There’s an interesting item in Third Sector Online today about the ‘mutualisation’ of British Waterways as a new charity, the Canal & River Trust. I think this rather than quasi-privatised hospitals is probably what most of us had in mind when first the government began to talk excitedly about ‘mutuals’.
In fact, some three years or so back I remember talking to some managers at a British Waterways depot in the Black Country and they were enthusiastic regarding the prospects for Britain’s canal network should BW become a charitable, third sector body.

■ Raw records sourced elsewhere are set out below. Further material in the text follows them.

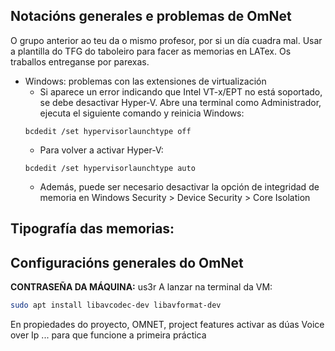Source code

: ## Notacións generales e problemas de OmNet
O grupo anterior ao teu da o mismo profesor, por si un día cuadra mal.
Usar a plantilla do TFG  do taboleiro para facer as memorias en LATex.
Os traballos entreganse por parexas.

- Windows: problemas con las extensiones de virtualización
  - Si aparece un error indicando que Intel VT-x/EPT no está soportado, se debe desactivar Hyper-V.
  Abre una terminal como Administrador, ejecuta el siguiente comando y reinicia Windows:
  ```msdos
  bcdedit /set hypervisorlaunchtype off
  ```
  - Para volver a activar Hyper-V:
  ```
  bcdedit /set hypervisorlaunchtype auto
  ```
  - Además, puede ser necesario desactivar la opción de integridad de memoria en Windows Security > Device Security > Core Isolation

## Tipografía das memorias:



## Configuracións generales do OmNet
**CONTRASEÑA DA MÁQUINA:** us3r
A lanzar na terminal da VM: 
```bash
sudo apt install libavcodec-dev libavformat-dev
```

En propiedades do proyecto, OMNET, project features activar as dúas Voice over Ip ... para que funcione a primeira práctica
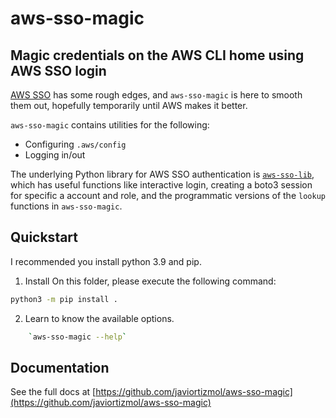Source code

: # aws-sso-magic
## Magic credentials on the AWS CLI home using AWS SSO login

[AWS SSO](https://aws.amazon.com/single-sign-on/) has some rough edges, and `aws-sso-magic` is here to smooth them out, hopefully temporarily until AWS makes it better.

`aws-sso-magic` contains utilities for the following:
* Configuring `.aws/config`
* Logging in/out

The underlying Python library for AWS SSO authentication is [`aws-sso-lib`](https://pypi.org/project/aws-sso-lib/), which has useful functions like interactive login, creating a boto3 session for specific a account and role, and the programmatic versions of the `lookup` functions in `aws-sso-magic`.

## Quickstart

I recommended you install python 3.9 and pip.

1. Install 
On this folder, please execute the following command: 
```bash
python3 -m pip install .
```
2. Learn to know the available options.
```bash
    `aws-sso-magic --help` 
```

## Documentation

See the full docs at [https://github.com/javiortizmol/aws-sso-magic](https://github.com/javiortizmol/aws-sso-magic)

Well, I must be honest — I didn’t think it would happen. Or perhaps more accurately, I didn’t think it would happen in a way that remained true to mutual, not-for-personal-profit values — I didn’t expect to see it emerge as a company limited by guarantee with charitable status, but that’s what it is.
I have no idea what this will mean for government investment in Britain’s waterways, and I hope of course that that won’t suffer, but I’ll stick my neck out and say that this feels like one of those instances where a charitable/mutual structure would have been the better choice from the outset. I think the new charity will resonate strongly with those wishing to support or be involved in Britain’s waterways.
I hope that opportunities — both for funding and generating income, and for working more closely with other bodies, communities and organisations — come flooding in (no pun intended) for the CRT.